Petroleum Systems of the Sacramento Basin and Adjacent Area, California

Magoon, Leslie B.¹, Allegra Hosford Scheirer², Paul G. Lillis³ (1) U.S. Geological Survey, Menlo Park, CA (2) U.S. Geological Survey, Menlo Park, (3) U.S. Geological Survey, Denver, CO

The Sacramento basin and adjacent area contains oil and gas fields and surface seeps that represent four natural gas systems and two oil systems. The four gas systems were identified and mapped on the basis of geology and stable carbon isotopic composition of methane. Two of the gas systems are commercially insignificant. These include a one-field microbial gas system, the Tracy field (17 BCFG) whose composition averages -61.3 per mil. The Franciscan Complex gas system includes four small gas fields – Freeport (3 BCFG), Poppy Ridge (0.02 BCFG), Robbins (31 BCFG), and Nicolaus – in which the gas has a range of isotopic compositions from -22.3 to -15.2 per mil and is presumed to be derived from Franciscan metasediments. The remainder of the gas seeps and fields in the Sacramento Valley constitute the two commercially significant thermogenic gas systems which are stratigraphically separated by the Sacramento shale. The Dobbins-Forbes(?) gas system (2,169 BCFG) below the Sacramento shale includes nitrogen and methane with ?13C methane values of -28 +/-5 per mil, and the Winters-Domengine(?) gas system (6,890 BCFG) above the Sacramento shale contains nitrogen and ?13C methane of -40 +/- 5 per mil and condensate with a ?13C of saturated hydrocarbons of -26.3 +/-0.5 per mil.
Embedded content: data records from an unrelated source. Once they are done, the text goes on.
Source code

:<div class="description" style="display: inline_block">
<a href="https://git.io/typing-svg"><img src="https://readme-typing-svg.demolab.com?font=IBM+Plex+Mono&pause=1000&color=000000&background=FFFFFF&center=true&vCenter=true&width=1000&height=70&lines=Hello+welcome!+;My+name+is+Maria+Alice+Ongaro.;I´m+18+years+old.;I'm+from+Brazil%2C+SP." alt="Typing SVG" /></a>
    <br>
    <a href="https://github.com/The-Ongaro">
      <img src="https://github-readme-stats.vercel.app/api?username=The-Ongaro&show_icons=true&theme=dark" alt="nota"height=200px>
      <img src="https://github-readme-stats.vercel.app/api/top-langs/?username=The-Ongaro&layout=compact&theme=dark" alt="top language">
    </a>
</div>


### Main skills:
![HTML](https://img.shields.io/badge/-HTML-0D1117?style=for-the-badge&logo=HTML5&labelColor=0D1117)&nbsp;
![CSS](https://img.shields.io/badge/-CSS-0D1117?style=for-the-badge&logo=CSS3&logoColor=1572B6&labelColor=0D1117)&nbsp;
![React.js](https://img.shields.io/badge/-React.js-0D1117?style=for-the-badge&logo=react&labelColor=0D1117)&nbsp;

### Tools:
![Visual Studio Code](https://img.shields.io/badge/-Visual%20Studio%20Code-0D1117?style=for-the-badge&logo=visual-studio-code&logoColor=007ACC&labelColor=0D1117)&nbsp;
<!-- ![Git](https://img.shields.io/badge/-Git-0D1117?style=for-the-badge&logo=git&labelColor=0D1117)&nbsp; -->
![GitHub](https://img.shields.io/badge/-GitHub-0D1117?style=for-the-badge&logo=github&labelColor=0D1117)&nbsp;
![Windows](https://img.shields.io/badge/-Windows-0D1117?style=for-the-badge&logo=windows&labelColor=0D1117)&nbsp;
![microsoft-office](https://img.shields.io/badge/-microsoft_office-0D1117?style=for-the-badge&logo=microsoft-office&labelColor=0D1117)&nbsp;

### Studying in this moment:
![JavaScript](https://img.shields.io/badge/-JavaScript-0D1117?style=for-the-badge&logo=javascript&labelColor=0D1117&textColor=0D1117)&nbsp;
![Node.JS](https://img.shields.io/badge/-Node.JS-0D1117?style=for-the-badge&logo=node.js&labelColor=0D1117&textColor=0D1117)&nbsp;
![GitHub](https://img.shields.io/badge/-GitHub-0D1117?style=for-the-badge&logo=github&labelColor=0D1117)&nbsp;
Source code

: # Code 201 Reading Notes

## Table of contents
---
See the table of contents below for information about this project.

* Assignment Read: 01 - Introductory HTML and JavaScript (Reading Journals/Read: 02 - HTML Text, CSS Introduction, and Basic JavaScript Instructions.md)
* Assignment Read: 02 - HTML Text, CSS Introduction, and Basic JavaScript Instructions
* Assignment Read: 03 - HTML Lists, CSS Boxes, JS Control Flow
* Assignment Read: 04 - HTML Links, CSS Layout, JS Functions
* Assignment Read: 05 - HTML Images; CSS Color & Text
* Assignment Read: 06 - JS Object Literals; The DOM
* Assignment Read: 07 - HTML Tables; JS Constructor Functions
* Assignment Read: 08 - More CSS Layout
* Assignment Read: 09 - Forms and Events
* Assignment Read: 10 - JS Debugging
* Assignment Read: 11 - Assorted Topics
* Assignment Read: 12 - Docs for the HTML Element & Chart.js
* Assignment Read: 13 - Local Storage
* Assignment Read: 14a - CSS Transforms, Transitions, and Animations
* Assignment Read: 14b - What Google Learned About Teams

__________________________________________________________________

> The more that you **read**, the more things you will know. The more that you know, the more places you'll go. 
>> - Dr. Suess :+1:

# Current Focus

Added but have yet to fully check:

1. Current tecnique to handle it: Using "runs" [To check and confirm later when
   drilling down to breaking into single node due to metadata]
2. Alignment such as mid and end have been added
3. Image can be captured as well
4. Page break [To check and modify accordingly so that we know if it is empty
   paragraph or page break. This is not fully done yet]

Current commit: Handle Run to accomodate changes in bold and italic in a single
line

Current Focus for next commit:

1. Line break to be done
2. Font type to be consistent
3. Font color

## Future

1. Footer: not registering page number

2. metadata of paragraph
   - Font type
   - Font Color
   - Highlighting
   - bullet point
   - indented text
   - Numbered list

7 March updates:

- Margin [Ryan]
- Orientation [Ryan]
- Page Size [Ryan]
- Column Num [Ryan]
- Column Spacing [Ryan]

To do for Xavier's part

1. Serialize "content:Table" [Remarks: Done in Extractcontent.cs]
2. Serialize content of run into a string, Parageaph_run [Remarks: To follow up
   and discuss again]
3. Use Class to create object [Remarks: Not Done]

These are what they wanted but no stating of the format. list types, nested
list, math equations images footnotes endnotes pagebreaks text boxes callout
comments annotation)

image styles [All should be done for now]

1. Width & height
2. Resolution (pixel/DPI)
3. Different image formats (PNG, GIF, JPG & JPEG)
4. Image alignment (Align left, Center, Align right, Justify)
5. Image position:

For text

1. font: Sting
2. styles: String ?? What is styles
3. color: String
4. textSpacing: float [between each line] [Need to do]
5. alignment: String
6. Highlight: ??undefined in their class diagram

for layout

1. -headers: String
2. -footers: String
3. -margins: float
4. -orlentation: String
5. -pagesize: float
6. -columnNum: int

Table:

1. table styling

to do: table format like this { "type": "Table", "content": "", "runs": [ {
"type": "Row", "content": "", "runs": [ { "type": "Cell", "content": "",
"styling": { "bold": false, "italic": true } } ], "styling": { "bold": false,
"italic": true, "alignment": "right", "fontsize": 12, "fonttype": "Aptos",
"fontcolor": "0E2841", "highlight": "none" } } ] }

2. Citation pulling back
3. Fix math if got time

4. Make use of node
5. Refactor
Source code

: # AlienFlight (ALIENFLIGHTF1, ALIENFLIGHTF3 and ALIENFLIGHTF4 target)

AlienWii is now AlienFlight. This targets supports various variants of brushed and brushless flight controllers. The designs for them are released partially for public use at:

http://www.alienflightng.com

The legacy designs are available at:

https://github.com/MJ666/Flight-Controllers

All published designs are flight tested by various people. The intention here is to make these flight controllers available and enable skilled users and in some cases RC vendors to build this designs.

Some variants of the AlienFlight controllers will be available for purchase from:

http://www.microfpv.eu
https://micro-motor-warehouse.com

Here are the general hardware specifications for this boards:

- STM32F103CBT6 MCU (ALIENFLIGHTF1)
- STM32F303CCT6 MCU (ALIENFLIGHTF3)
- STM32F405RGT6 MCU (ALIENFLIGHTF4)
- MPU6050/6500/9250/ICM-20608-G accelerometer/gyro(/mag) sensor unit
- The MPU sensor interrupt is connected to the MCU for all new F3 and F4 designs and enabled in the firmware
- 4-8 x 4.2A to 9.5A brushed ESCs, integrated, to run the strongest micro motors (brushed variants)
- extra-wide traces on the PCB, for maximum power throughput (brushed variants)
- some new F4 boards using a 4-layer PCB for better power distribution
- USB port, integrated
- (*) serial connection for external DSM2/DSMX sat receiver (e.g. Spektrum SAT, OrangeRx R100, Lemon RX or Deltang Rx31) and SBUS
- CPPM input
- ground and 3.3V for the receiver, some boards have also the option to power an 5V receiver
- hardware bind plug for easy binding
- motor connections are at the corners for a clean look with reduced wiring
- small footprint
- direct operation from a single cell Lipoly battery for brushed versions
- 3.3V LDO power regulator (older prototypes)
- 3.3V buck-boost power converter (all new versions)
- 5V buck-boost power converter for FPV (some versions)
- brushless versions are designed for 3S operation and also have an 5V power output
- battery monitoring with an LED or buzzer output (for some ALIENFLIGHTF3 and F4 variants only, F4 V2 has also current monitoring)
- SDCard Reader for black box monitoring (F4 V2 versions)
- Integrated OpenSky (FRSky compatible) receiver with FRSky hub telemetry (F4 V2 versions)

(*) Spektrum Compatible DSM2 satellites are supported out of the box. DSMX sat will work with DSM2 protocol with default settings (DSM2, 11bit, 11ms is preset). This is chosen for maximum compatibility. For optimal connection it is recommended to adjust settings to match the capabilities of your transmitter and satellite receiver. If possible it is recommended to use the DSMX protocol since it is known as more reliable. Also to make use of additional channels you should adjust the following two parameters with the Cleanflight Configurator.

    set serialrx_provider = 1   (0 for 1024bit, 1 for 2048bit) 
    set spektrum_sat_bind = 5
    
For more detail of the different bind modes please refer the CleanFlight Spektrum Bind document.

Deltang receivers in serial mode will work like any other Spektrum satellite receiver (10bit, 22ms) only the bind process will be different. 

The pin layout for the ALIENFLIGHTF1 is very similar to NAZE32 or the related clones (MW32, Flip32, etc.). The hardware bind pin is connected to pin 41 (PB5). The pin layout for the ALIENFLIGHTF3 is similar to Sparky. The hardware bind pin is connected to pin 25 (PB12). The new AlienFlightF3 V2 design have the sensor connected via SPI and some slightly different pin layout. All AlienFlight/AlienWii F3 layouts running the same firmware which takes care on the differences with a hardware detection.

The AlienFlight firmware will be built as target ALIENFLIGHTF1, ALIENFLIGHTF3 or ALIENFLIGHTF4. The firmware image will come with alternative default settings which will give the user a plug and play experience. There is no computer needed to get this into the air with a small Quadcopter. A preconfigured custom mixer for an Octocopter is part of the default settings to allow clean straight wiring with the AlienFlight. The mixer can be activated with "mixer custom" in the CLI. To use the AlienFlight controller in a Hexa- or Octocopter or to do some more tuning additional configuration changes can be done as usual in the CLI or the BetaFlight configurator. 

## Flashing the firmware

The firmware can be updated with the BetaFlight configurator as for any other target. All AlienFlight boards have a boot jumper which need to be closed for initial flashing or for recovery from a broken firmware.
Both oil systems were identified on the basis of stable carbon isotope geochemistry of oil samples. One system includes the black oil in the Brentwood, Livermore and other gas fields which is derived from the Eocene Nortonville shale in the vicinity of Mount Diablo. Numerous black oil samples from seeps and accumulations from the Bunker gas field on the south to the Culver Ranch seep on the north are all derived from an Upper Cretaceous source rock in the Coast Range. Though small, these oil systems represent exploration potential.